The Institute for Advanced Architecture of Catalonia has developed five alternatives based on bioclimatic architecture that reduce the use of air conditioners enabling a greater money saving and improving a significant energy efficiency when cooling building spaces. Breathing Skin, Hydroceramics, Hydromembrane, Morphluid and Soft Robotics projects, developed by IAAC students from the Digital Matter Intelligent Constructions studio led by Academic Director Areti Markopoulou, investigate the passive air conditioning of spaces using new materials that mimic organic processes as well as adaptive structures or robotic systems that help regulate indoor temperatures and create microclimates.

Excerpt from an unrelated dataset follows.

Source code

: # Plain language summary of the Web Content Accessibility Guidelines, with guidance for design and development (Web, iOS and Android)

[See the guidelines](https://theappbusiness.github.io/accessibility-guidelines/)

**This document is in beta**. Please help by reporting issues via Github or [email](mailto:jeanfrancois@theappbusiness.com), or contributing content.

IAAC has been developing during the last years a series of facades and lightweight systems such as Hydroceramics, Breathing Skin or Hydromembrane that act as second skin for buildings and simulate a living organism by perspiring water to regulate high temperatures.
Hydroceramics is a façade system made of clay panels and hydrogel able to cool a building space up to 5 degrees. Hydrogel capsules have a capacity to absorb up to 500 times their own volume in water in order to create a construction system that can “breath” through evaporation and perspiration.
Hydromembrane and Breathing Skin, unlike Hydroceramics system, are based on materials composed by thin membranes and intelligent fabrics acting as a second “breathing” skin for buildings, which simultaneously can self-regulate humidity as well as indoor and outdoor climates.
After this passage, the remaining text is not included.